O trabalho da Companhia de Jesus e dos indígenas, especialmente guaranis, viu surgir uma sociedade próspera, com lavouras, criação de gado, fundição. Mas não somente. As construções e a arte, especialmente com o fim de catequese, tiveram a participação de artistas e intelectuais europeus, como nos conta a Prof. Claudete Boff, Mestre em História Latino-americana e docente do Curso de Arquitetura e Urbanismo da Universidade Regional Integrada do Alto Uruguai e das Missões (URI), de Santo Ângelo:

"Para as Reduções também vieram daqui da Itália, da Alemanha, enfim, de outros países, grandes intelectuais, que sabiam, entendiam da cultura, da escultura, da pintura, artistas. E esses jesuítas ou estes Irmãos jesuítas como Brasanelli, como João Batista Primoli, eles proporcionaram, trabalhando nas Reduções, ensinando nas oficinas, proporcionaram uma grande produção de imagens. Então elas eram muito ricas.

Segundo a pesquisadora Josefina Plá, do Paraguai, ela coloca que cada igreja tinha no mínimo cem imagens. E eram imagens também coloridas, as igrejas eram coloridas. Porque a gente tem que pensar o seguinte: os jesuítas saindo daqui, deste ambiente barroco que estava se vivendo aqui na Europa, e com todo o conhecimento deles, o que eles queriam? o que eles desejavam?

Eles desejavam fazer algo parecido na América. Então eles encontraram uma mão-de-obra disponível e toda esta questão visual também encantou o indígena e no caso assim, eu também entendo que, assim como o jesuíta persuadiu com a questão visual para conquistar estes indígenas para a fé cristã, o indígena se deixou persuadir, ele também se deixou levar por este encantamento da música, da poesia, do teatro, enfim, de todas as atividades que trabalharam muito a mente do indígena, para envolvê-lo nesta fé cristã e fazê-lo permanecer na Redução. Se bem que, pelos relatos históricos, a gente sabe que muitos indígenas saíam.

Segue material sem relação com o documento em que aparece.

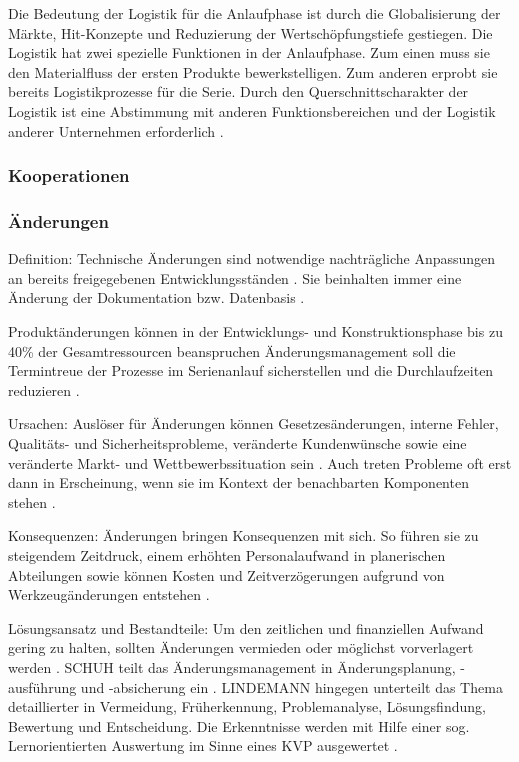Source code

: Die Bedeutung der Logistik für die Anlaufphase ist durch die Globalisierung der Märkte, Hit-Konzepte und Reduzierung der Wertschöpfungstiefe gestiegen. Die Logistik hat zwei spezielle Funktionen in der Anlaufphase. Zum einen muss sie den Materialfluss der ersten Produkte bewerkstelligen. Zum anderen erprobt sie bereits Logistikprozesse für die Serie.
Durch den Querschnittscharakter der Logistik ist eine Abstimmung mit anderen Funktionsbereichen und der Logistik anderer Unternehmen erforderlich \cite[1189]{Pfohl2000}.

\subsubsection*{Kooperationen}

\subsubsection*{Änderungen}

Definition: 
Technische Änderungen sind notwendige nachträgliche Anpassungen an bereits freigegebenen Entwicklungsständen \cite{Zanner2002}. Sie beinhalten immer eine Änderung der Dokumentation bzw. Datenbasis \cite[47]{Niemerg1997}. 	


Produktänderungen können in der Entwicklungs- und Konstruktionsphase bis zu 40\% der Gesamtressourcen beanspruchen \cite{Lindemann1998}
Änderungsmanagement soll die Termintreue der Prozesse im Serienanlauf sicherstellen und die Durchlaufzeiten reduzieren \cite[216]{Schuh2008}. 

Ursachen: 
Auslöser für Änderungen können Gesetzesänderungen, interne Fehler, Qualitäts- und Sicherheitsprobleme, veränderte Kundenwünsche sowie eine veränderte Markt- und Wettbewerbssituation sein \cite{Zanner2002}. Auch treten Probleme oft erst dann in Erscheinung, wenn sie im Kontext der benachbarten Komponenten stehen \cite[24]{Kuhn2002}.

Konsequenzen: 
Änderungen bringen Konsequenzen mit sich. So führen sie zu steigendem Zeitdruck, einem erhöhten Personalaufwand in planerischen Abteilungen sowie können Kosten und Zeitverzögerungen aufgrund von Werkzeugänderungen entstehen \cite[24]{Kuhn2002}. 

Lösungsansatz und Bestandteile: 
Um den zeitlichen und finanziellen Aufwand gering zu halten, sollten Änderungen vermieden oder möglichst vorverlagert werden \cite{Schuh2008, Jania2004, Ass98}. 
SCHUH teilt das Änderungsmanagement in Änderungsplanung, -ausführung und -absicherung ein \cite[217]{Schuh2008}. 
LINDEMANN hingegen unterteilt das Thema detaillierter in Vermeidung, Früherkennung, Problemanalyse, Lösungsfindung, Bewertung und Entscheidung. Die Erkenntnisse werden mit Hilfe einer sog. Lernorientierten Auswertung im Sinne eines KVP ausgewertet \cite{Lindemann1998}.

Não é que todos ficavam. Assim como alguns fugiam para a vida ancestral, outros aderiam à Redução. Então estes povoados eram fechados, só entravam os indígenas e os missionários. Os espanhóis  ou outros viajantes que passavam por ali, não tinham autorização para permanecer, a não ser três dias, de passagem, então era mais fácil fazer com que estes povoados florescessem, porque eles tinham uma unidade na administração, com a participação dos caciques indígenas, que também participavam da administração".

O trabalho dos jesuítas com os índios, imposição ou desenvolvimento?

"O que me encanta nesta história é o tipo de sociedade que foi instalada ali, que foi desenvolvida ali. Então tem muitos pensamentos, a favor e contra. Então quando então a gente ouve a crítica de dizer que foi um massacre, que impuseram uma cultura diferente aos índios, acho que sim, acho que houve  muita imposição. Mas por outro lado também, a gente tem que se situar na época, no pensamento da época, como era.

Os índios não tinham muita escolha entre estar ou não estar no povoado, porque eles também sofriam problema de escravização dos encomendeiros, de quem tinham lavouras e escravizavam sua mão-de-obra. Então o índio que estava dentro da Redução, a mão-de-obra dele não poderia ser usada, escravizado dentro de uma fazenda, de uma encomenda.

Mas eu vejo que nesta época não havia muita escolha, porque era uma época de colonização e eles não respeitavam. No caso dentro do povoado, houve esta mescla. Os jesuítas em muitas coisas fecharam os olhos para a cultura ancestral e permitiram assim, deixaram realmente. Assim como eles também aderiram a algumas coisas da cultura indígena, na questão da alimentação, enfim, eles trouxeram também novas tecnologias para o desenvolvimento das lavouras.

Então o que eu acho interessante ressaltar é como esta mescla de cultura, como esta mescla conviveu, como eles se entrosaram e conseguiram construir verdadeiros centros econômicos. Igrejas maravilhosas, as suas casas feitas de pedra. Enfim, quando a gente visita estes sítios arqueológicos e se vê estas igrejas, e se vê os museus, as imagens, isto devia ser belíssimo.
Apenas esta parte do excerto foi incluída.